Thanks again for the guidance!


----------



## Jotulrob (Dec 13, 2021)

It’s the farthest one from the fuse, if you’re not get eat with a soldering iron watch videos on how to unsolder a “surface mount” component. If you’re still having trouble just let me know and I’ll help what I can.


----------



## Jotulrob (Dec 13, 2021)

BUT. Test it and make sure it’s bad. I’m 99% sure that’s what it’ll be but double check. It should only beep one direction with the multimeter.


----------



## RyanL (Dec 13, 2021)

Jotulrob said:


> BUT. Test it and make sure it’s bad. I’m 99% sure that’s what it’ll be but double check. It should only beep one direction with the multimeter.

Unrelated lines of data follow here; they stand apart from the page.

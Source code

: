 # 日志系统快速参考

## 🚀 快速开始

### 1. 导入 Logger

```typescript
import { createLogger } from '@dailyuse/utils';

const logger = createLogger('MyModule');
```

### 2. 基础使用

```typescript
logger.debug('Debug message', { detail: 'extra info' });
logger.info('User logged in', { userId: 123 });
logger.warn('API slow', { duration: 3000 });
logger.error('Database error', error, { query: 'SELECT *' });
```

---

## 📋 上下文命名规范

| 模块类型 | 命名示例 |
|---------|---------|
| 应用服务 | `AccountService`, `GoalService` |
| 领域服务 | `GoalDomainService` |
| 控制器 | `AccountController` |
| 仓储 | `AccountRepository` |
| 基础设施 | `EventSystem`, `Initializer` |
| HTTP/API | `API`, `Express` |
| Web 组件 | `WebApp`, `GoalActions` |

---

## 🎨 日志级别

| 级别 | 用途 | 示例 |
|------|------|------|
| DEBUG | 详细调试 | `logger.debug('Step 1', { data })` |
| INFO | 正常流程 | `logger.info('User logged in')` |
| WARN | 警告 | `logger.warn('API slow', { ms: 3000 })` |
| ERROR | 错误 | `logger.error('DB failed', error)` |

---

Alright, I have used my multimeter to check the F36 200A square and the FAF16GFIM square. Current flows both ways on those two squares. The square with the tabs seems to be correct according to the video I have watched. So I am guessing that I need to replace just the 2 squares using soldiering method? 

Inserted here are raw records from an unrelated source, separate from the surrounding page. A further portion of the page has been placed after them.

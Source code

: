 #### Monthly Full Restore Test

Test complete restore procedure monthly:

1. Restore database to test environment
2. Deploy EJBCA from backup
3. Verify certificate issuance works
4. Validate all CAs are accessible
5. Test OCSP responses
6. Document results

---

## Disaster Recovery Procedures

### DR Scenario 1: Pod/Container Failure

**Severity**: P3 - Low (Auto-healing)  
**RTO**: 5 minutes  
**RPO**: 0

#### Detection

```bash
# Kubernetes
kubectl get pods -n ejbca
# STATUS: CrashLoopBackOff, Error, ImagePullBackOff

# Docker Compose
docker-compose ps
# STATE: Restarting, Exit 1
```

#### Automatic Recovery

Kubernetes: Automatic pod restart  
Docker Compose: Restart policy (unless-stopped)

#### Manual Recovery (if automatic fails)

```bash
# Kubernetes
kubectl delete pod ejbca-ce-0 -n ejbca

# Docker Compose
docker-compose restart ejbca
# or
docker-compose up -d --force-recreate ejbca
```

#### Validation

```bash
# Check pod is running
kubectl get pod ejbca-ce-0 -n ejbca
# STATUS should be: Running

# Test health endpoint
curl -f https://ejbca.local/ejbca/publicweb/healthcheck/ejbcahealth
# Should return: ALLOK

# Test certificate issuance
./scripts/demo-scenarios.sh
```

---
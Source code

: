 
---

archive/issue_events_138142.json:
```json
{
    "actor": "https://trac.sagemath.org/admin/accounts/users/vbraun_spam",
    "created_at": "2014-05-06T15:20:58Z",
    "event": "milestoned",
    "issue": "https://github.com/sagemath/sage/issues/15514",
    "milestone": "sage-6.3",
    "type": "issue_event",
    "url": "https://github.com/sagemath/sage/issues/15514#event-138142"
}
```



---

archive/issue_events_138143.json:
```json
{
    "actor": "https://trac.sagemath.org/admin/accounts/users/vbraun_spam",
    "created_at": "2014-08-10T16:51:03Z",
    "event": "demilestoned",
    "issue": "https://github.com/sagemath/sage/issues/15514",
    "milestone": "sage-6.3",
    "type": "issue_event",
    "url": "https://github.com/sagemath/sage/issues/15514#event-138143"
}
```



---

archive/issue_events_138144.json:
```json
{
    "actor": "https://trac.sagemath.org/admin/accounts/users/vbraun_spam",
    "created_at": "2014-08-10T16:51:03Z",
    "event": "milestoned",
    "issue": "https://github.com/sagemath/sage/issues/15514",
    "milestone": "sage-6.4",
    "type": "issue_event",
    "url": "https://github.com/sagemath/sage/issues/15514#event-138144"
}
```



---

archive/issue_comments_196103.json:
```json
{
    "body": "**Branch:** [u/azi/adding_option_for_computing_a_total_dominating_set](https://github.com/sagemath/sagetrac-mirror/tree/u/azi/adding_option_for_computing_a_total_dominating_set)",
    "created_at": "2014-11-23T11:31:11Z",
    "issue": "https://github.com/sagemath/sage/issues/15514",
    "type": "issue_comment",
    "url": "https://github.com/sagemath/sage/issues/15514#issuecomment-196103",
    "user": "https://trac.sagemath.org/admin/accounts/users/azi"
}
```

I did test voltage of the fan connector on the board while it was powered on and the voltage was up and down going crazy, just as it was acting. I have plugged the blower fan directly to a wall outlet and it works perfectly to rule it out as the issue.

Anything else on the board you think I need to test out related to fan issue at all?  

Thanks


----------



## Jotulrob (Dec 13, 2021)

I believe just replacing the F36 should do it for you, I’m not sure the other component is diode, I’d have to look it up.  Just replace the F36 with a standard 1n4004 diode and you’ll be good to


----------



## RyanL (Dec 15, 2021)

Jotulrob said:


> I believe just replacing the F36 should do it for you, I’m not sure the other component is diode, I’d have to look it up.  Just replace the F36 with a standard 1n4004 diode and you’ll be good to


Alright I have ordered a standard 1n4004 diode. Should be in hopefully by the end of week. Which way should the current be flowing? Just want to make sure the new diode is sending current the correct way to work!

Thanks


----------



## RyanL (Dec 19, 2021)

Jotulrob said:


> I believe just replacing the F36 should do it for you, I’m not sure the other component is diode, I’d have to look it up.  Just replace the F36 with a standard 1n4004 diode and you’ll be good to


Hey Jotulrob,

I have received the replacement standard 1n4004 diode. Any update to which way the diode should be installed to correctly send the current to get my blower fan working? Should the current be flowing to the nearest end of the circuit board or the farthest end of the circuit board?

Looking forward to hearing back! Thanks


----------